#### [Work task]
In the material below, find how many lines contain the string "eine". Write only that number.

#### [The data]
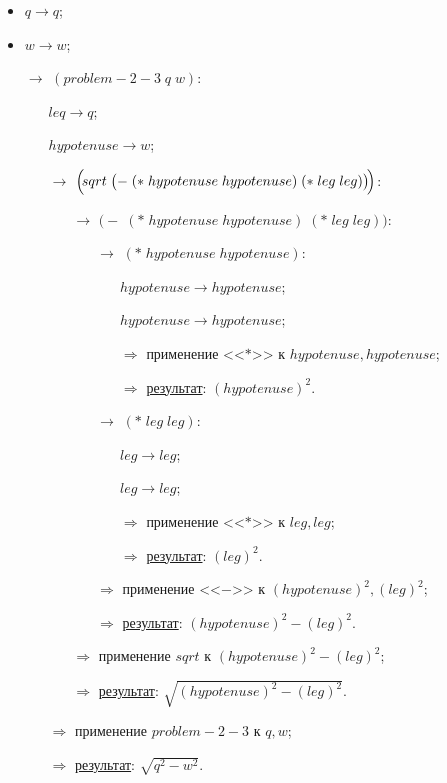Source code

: \begin{itemize}
	\item $q \to q$;
	\item $w \to w$;
	\item[$\longrightarrow$] $(problem\!-\!2\!-\!3\; q\; w)$:
	\begin{itemize}
		\item[\textbullet] $leq \to q$;
		\item[\textbullet] $hypotenuse \to w$;
		\item[$\longrightarrow$] $\Bigl(\!sqrt\; \bigl(-\; (*\; hypotenuse\; hypotenuse)\; (*\; leg\; leg)\bigr)\!\Bigr)$:
		\begin{itemize}
			\item[$\longrightarrow$] $\bigl(-\; (*\; hypotenuse\; hypotenuse)\; (*\; leg\; leg)\bigr)$:
			\begin{itemize}
				\item[$\longrightarrow$] $(*\; hypotenuse\; hypotenuse)$:
				\begin{enumerate}
					\item[\textbullet] $hypotenuse \to hypotenuse$;
					\item[\textbullet] $hypotenuse \to hypotenuse$;
					\item[$\Longrightarrow$] применение <<$*$>> к $hypotenuse, hypotenuse$;
					\item[$\Longrightarrow$] \underline{результат}: $(hypotenuse)^2$.
				\end{enumerate}
				\item[$\longrightarrow$] $(*\; leg\; leg)$:
				\begin{enumerate}
					\item[\textbullet] $leg \to leg$;
					\item[\textbullet] $leg \to leg$;
					\item[$\Longrightarrow$] применение <<$*$>> к $leg, leg$;
					\item[$\Longrightarrow$] \underline{результат}: $(leg)^2$.
				\end{enumerate}
				\item[$\Longrightarrow$] применение <<$-$>> к $(hypotenuse)^2, (leg)^2$;
				\item[$\Longrightarrow$] \underline{результат}: $(hypotenuse)^2 - (leg)^2$.
			\end{itemize}
			\item[$\Longrightarrow$] применение $sqrt$ к $(hypotenuse)^2 - (leg)^2$;
			\item[$\Longrightarrow$] \underline{результат}: $\sqrt{(hypotenuse)^2 - (leg)^2}$.
		\end{itemize}
		\item[$\Longrightarrow$] применение $problem\!-\!2\!-\!3$ к $q, w$;
		\item[$\Longrightarrow$] \underline{результат}: $\sqrt{q^2 - w^2}$.
	\end{itemize}
\end{itemize}


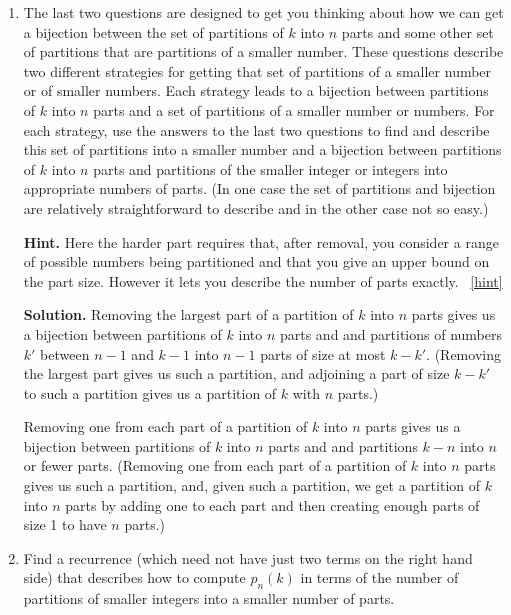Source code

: \documentclass{book}
\begin{document}
\begin{activity}[]
\begin{enumerate}[font=\bfseries,label=(\alph*),ref=\alph*]
\item\label{task-221} \hypertarget{p-1165}{}%
The last two questions are designed to get you thinking about how we can get a bijection between the set of partitions of \(k\) into \(n\) parts and some other set of partitions that are partitions of a smaller number.  These questions describe two different strategies for getting that set of partitions of a smaller number or of smaller numbers.  Each strategy leads to a bijection between partitions of \(k\) into \(n\) parts and a set of partitions of a smaller number or numbers.  For each strategy, use the answers to the last two questions to find and describe this set of partitions into a smaller number and a bijection between partitions of \(k\) into \(n\) parts and partitions of the smaller integer or integers into appropriate numbers of parts. (In one case the set of partitions and bijection are relatively straightforward to describe and in the other case not so easy.)%
\par\smallskip%
\noindent\textbf{Hint.}\hypertarget{hint-136}{}\quad%
\hypertarget{p-1166}{}%
Here the harder part requires that, after removal, you consider a range of possible numbers being partitioned and that you give an upper bound on the part size. However it lets you describe the number of parts exactly.%
~\hfill{\tiny\hyperlink{a-215.c}{[hint]}\hypertarget{q-215.c}{}}\par\smallskip%
\noindent\textbf{Solution.}\hypertarget{solution-107}{}\quad%
\hypertarget{p-1167}{}%
Removing the largest part of a partition of \(k\) into \(n\) parts gives us a bijection between partitions of \(k\) into \(n\) parts and and partitions of numbers \(k'\) between \(n-1\) and \(k-1\) into \(n-1\) parts of size at most \(k-k'\). (Removing the largest part gives us such a partition, and adjoining a part of size \(k-k'\) to such a partition gives us a partition of \(k\) with \(n\) parts.)%
\par
\hypertarget{p-1168}{}%
Removing one from each part of a partition of \(k\) into \(n\) parts gives us a bijection between partitions of \(k\) into \(n\) parts and and partitions \(k-n\) into \(n\) or fewer parts. (Removing one from each part of a partition of \(k\) into \(n\) parts gives us such a partition, and, given such a partition, we get a partition of \(k\) into \(n\) parts by adding one to each part and then creating enough parts of size 1 to have \(n\) parts.)%
\item\label{task-222} \hypertarget{p-1169}{}%
Find a recurrence (which need not have just two terms on the right hand side) that describes how to compute \(p_n(k)\) in terms of the number of partitions of smaller integers into a smaller number of parts.%

\end{enumerate}
\end{activity}
\end{document}

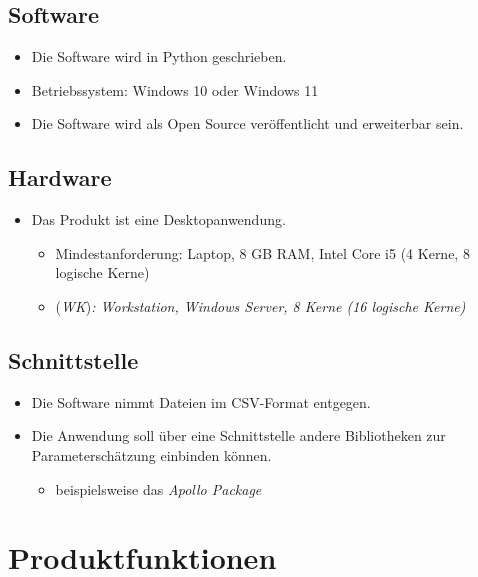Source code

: \documentclass{article}
\begin{document}
\subsection{Software}
\begin{itemize}
    \item Die Software wird in Python geschrieben.
    \item Betriebssystem: Windows 10 oder Windows 11
    \item Die Software wird als Open Source veröffentlicht und erweiterbar sein.
\end{itemize}
\subsection{Hardware}
\begin{itemize}
    \item Das Produkt ist eine Desktopanwendung.
    \begin{itemize}
        \item Mindestanforderung: Laptop, 8 GB RAM, Intel Core i5 (4 Kerne, 8 logische Kerne)
        \item (\textit{WK})\textit{: Workstation, Windows Server, 8 Kerne (16 logische Kerne)}
    \end{itemize}
\end{itemize}
\subsection{Schnittstelle}
\begin{itemize}
    \item Die Software nimmt Dateien im CSV-Format entgegen.
    \item Die Anwendung soll über eine Schnittstelle andere Bibliotheken zur Parameterschätzung einbinden können.
    \begin{itemize}
        \item beispielsweise das \textit{Apollo Package}
    \end{itemize}
\end{itemize}

\clearpage
\section{Produktfunktionen}
\end{document}
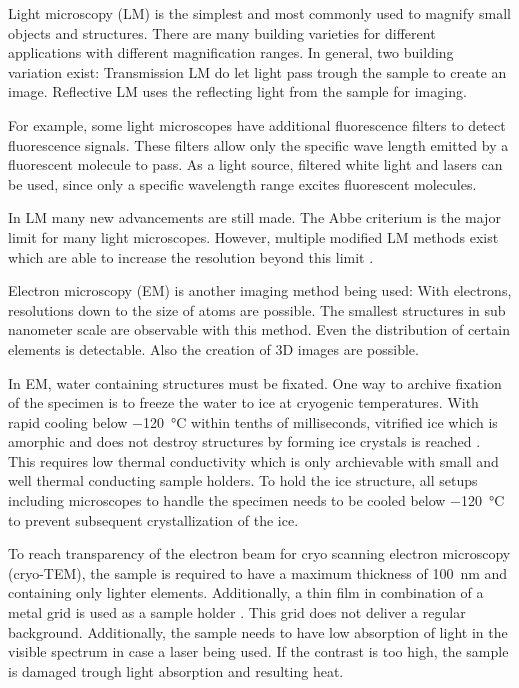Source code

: 
Light microscopy (LM) is the simplest and most commonly used to magnify small objects and structures. There are many building varieties for different applications with different magnification ranges. In general, two building variation exist: Transmission LM do let light pass trough the sample to create an image. Reflective LM uses the reflecting light from the sample for imaging. 

For example, some light microscopes have additional fluorescence filters to detect fluorescence signals. These filters allow only the specific wave length emitted by a fluorescent molecule to pass. As a light source, filtered white light and lasers can be used, since only a specific wavelength range excites fluorescent molecules.

In LM many new advancements are still made. The Abbe criterium is the major limit for many light microscopes. However, multiple modified LM methods exist which are able to increase the resolution beyond this limit \cite{Heintzmann.2006}.

Electron microscopy (EM) is another imaging method being used: With electrons, resolutions down to the size of atoms are possible. The smallest structures in sub nanometer scale are observable with this method. Even the distribution of certain elements is detectable. Also the creation of 3D images are possible.

In EM, water containing structures must be fixated. One way to archive fixation of the specimen is to freeze the water to ice at cryogenic temperatures. With rapid cooling below \SI{-120}{\degreeCelsius} within tenths of milliseconds, vitrified ice which is amorphic and does not destroy structures by forming ice crystals is reached  \cite{Wowk.2010}. This requires low thermal conductivity which is only archievable with small and well thermal conducting sample holders. To hold the ice structure, all setups including microscopes to handle the specimen needs to be cooled below \SI{-120}{\degreeCelsius} to prevent subsequent crystallization of the ice.

To reach transparency of the electron beam for cryo scanning electron microscopy (cryo-TEM), the sample is required to have a maximum thickness of \SI{100}{\nano\meter} and containing only lighter elements. Additionally, a thin film in combination of a metal grid is used as a sample holder \cite{Danino.2012}. This grid does not deliver a regular background. Additionally, the sample needs to have low absorption of light in the visible spectrum in case a laser being used. If the contrast is too high, the sample is damaged trough light absorption and resulting heat.

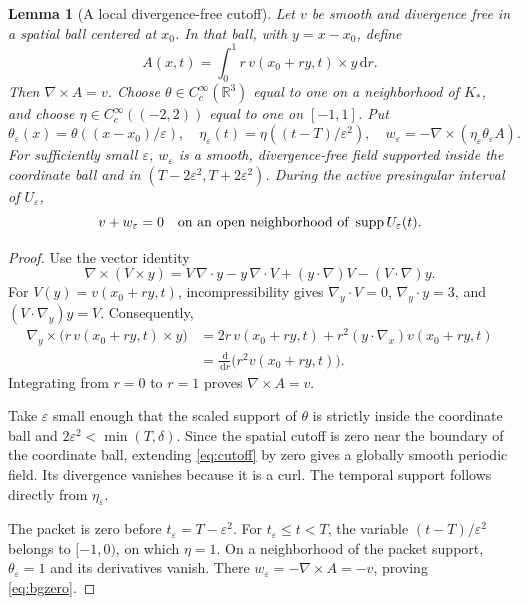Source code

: \documentclass[11pt,a4paper]{article}
\newtheorem{lemma}[theorem]{Lemma}
\theoremstyle{definition}\newtheorem{definition}[theorem]{Definition}
\theoremstyle{remark}\newtheorem{remark}[theorem]{Remark}
\newcommand{\R}{\mathbb R}\newcommand{\TT}{\mathbb T^3}
\newcommand{\dd}{\,\mathrm d}\newcommand{\eps}{\varepsilon}
\DeclareMathOperator{\supp}{supp}
\begin{document}
\begin{lemma}[A local divergence-free cutoff]\label{lem:potential}
Let $v$ be smooth and divergence free in a spatial ball centered at $x_0$. In that ball, with $y=x-x_0$, define
\begin{equation}\label{eq:potential}
 A(x,t)=\int_0^1 r\,v(x_0+ry,t)\times y\dd r.
\end{equation}
Then $\nabla\times A=v$. Choose $\theta\in C_c^\infty(\R^3)$ equal to one on a neighborhood of $K_*$, and choose
$\eta\in C_c^\infty((-2,2))$ equal to one on $[-1,1]$. Put
\begin{equation}\label{eq:cutoff}
 \theta_\eps(x)=\theta((x-x_0)/\eps),\quad
 \eta_\eps(t)=\eta((t-T)/\eps^2),\quad
 w_\eps=-\nabla\times(\eta_\eps\theta_\eps A).
\end{equation}
For sufficiently small $\eps$, $w_\eps$ is a smooth, divergence-free field supported inside the coordinate ball and in
$(T-2\eps^2,T+2\eps^2)$. During the active presingular interval of $U_\eps$,
\begin{equation}\label{eq:bgzero}
 v+w_\eps=0
 \quad\hbox{on an open neighborhood of }\supp U_\eps(t).
\end{equation}
\end{lemma}
\begin{proof}
Use the vector identity
\[
 \nabla\times(V\times y)
 =V\,\nabla\cdot y-y\,\nabla\cdot V
   +(y\cdot\nabla)V-(V\cdot\nabla)y.
\]
For $V(y)=v(x_0+ry,t)$, incompressibility gives $\nabla_y\cdot V=0$,
$\nabla_y\cdot y=3$, and $(V\cdot\nabla_y)y=V$.
Consequently,
\begin{align*}
 \nabla_y\times\bigl(r\,v(x_0+ry,t)\times y\bigr)
 &=2r\,v(x_0+ry,t)+r^2(y\cdot\nabla_x)v(x_0+ry,t)\\
 &=\frac{\dd}{\dd r}\bigl(r^2v(x_0+ry,t)\bigr).
\end{align*}
Integrating from $r=0$ to $r=1$ proves $\nabla\times A=v$.

Take $\eps$ small enough that the scaled support of $\theta$ is strictly inside the coordinate ball and $2\eps^2<\min(T,\delta)$. Since the spatial cutoff is zero near the boundary of the coordinate ball, extending \eqref{eq:cutoff} by zero gives a globally smooth periodic field. Its divergence vanishes because it is a curl. The temporal support follows directly from $\eta_\eps$.

The packet is zero before $t_\eps=T-\eps^2$. For
$t_\eps\le t<T$, the variable $(t-T)/\eps^2$ belongs to $[-1,0)$, on which $\eta=1$. On a neighborhood of the packet support, $\theta_\eps=1$ and its derivatives vanish. There $w_\eps=-\nabla\times A=-v$, proving \eqref{eq:bgzero}.
\end{proof}
\end{document}
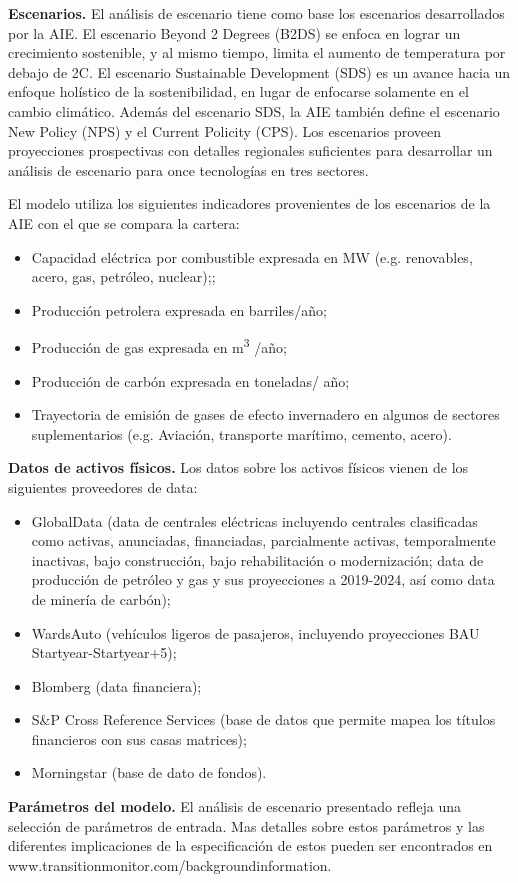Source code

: \documentclass[10pt,table]{article}\usepackage[]{graphicx}\usepackage[]{color}
\begin{document}
\begin{multicols}{2}
		\textbf{Escenarios.} El análisis de escenario tiene como base los escenarios desarrollados por la AIE. El escenario Beyond 2 Degrees (B2DS) se enfoca en lograr un crecimiento sostenible, y al mismo tiempo, limita el aumento de temperatura por debajo de 2\degree C. El escenario Sustainable Development (SDS) es un avance hacia un enfoque holístico de la sostenibilidad, en lugar de enfocarse solamente en el cambio climático. Además del escenario SDS, la AIE también define el escenario New Policy (NPS) y el Current Policity (CPS). Los escenarios proveen proyecciones prospectivas con detalles regionales suficientes para desarrollar un análisis de escenario para once tecnologías en tres sectores.
		
			El modelo utiliza los siguientes indicadores provenientes de los escenarios de la AIE con el que se compara la cartera:
	
		\begin{itemize}
			\item{Capacidad eléctrica por combustible expresada en MW (e.g. renovables, acero, gas, petróleo, nuclear);;}
			\item{Producción petrolera expresada en barriles/año;}
			\item{Producción de gas expresada en m\textsuperscript{3} /año;}
			\item{Producción de carbón expresada en toneladas/ año;}
			\item{Trayectoria de emisión de gases de efecto invernadero en algunos de sectores suplementarios (e.g. Aviación, transporte marítimo, cemento, acero).}
		\end{itemize}
		
		 
		\textbf{Datos de activos físicos. } Los datos sobre los activos físicos vienen de los siguientes proveedores de data:
		\begin{itemize}
			\item{GlobalData (data de centrales eléctricas incluyendo centrales clasificadas como activas, anunciadas, financiadas, parcialmente activas, temporalmente inactivas, bajo construcción, bajo rehabilitación o modernización; data de producción de petróleo y gas y sus proyecciones a 2019-2024, así como data de minería de carbón); }
			\item{WardsAuto (vehículos ligeros de pasajeros, incluyendo proyecciones BAU Startyear-Startyear+5); }
			\item{Blomberg (data financiera);}
			\item{S\&P Cross Reference Services (base de datos que permite mapea los títulos financieros con sus casas matrices);}
			\item{Morningstar (base de dato de fondos). }
			
		\end{itemize}
		
		\textbf{Parámetros del modelo.} El análisis de escenario presentado refleja una selección de parámetros de entrada.  Mas detalles sobre estos parámetros y las diferentes implicaciones de la especificación de estos pueden ser encontrados en www.transitionmonitor.com/backgroundinformation.
		
		
		
	\end{multicols}
\end{document}

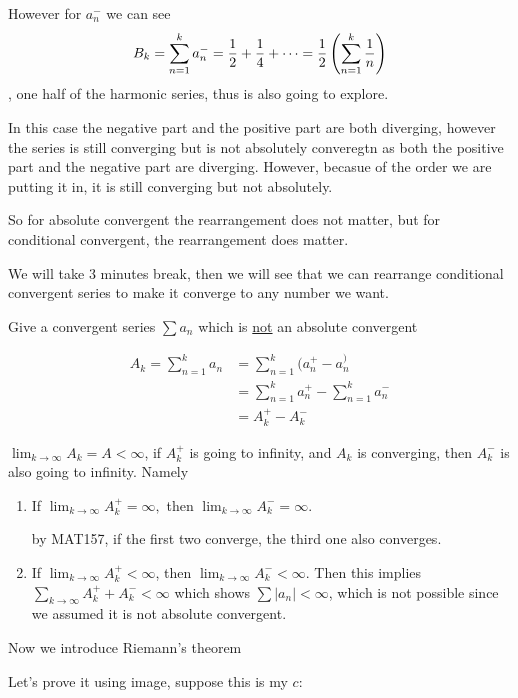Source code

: \documentclass[11pt, sakura, night, 1in]{hw}
\begin{document}
However for $a_n^-$ we can see \[B_k = \sum_{n=1}^k a_n^- = \frac12 + \frac14 + \cdots = \frac12\left(\sum_{n=1}^k \frac1n\right)\], one half of the harmonic series, thus is also going to explore.

In this case the negative part and the positive part are both diverging, however the series is still converging but is not absolutely converegtn as both the positive part and the negative part are diverging. However, becasue of the order we are putting it in, it is still converging but not absolutely.

So for absolute convergent the rearrangement does not matter, but for conditional convergent, the rearrangement does matter.

We will take 3 minutes break, then we will see that we can rearrange conditional convergent series to make it converge to any number we want.

Give a convergent series $\sum a_n$ which is \underline{not} an absolute convergent

\begin{align*}
    A_k = \sum_{n=1}^k a_n &= \sum_{n=1}^k (a_n^+ - a_n^)\\
    &= \sum_{n=1}^k a_n^+ - \sum_{n=1}^k a_n^-\\
    &= A_k^+ - A_k^-
\end{align*}

$\lim_{k\to\infty} A_k = A<\infty$, if $A_k^+$ is going to infinity, and $A_k$ is converging, then $A_k^-$ is also going to infinity. Namely 
\begin{enumerate}
    \item If $\lim_{k\to\infty} A_k^+ = \infty,$ then $\lim_{k\to\infty} A_k^- = \infty$.

    by MAT157, if the first two converge, the third one also converges.
    \item If $\lim_{k\to\infty} A_k^+<\infty$, then $\lim_{k\to\infty} A_k^-<\infty$. Then this implies $\sum_{k\to\infty} A_k^+ + A_k^- < \infty$ which shows $\sum |a_n| < \infty$, which is not possible since we assumed it is not absolute convergent.
\end{enumerate}

Now we introduce Riemann's theorem


Let's prove it using image, suppose this is my $c$:
\end{document}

#### [Expected answer]
2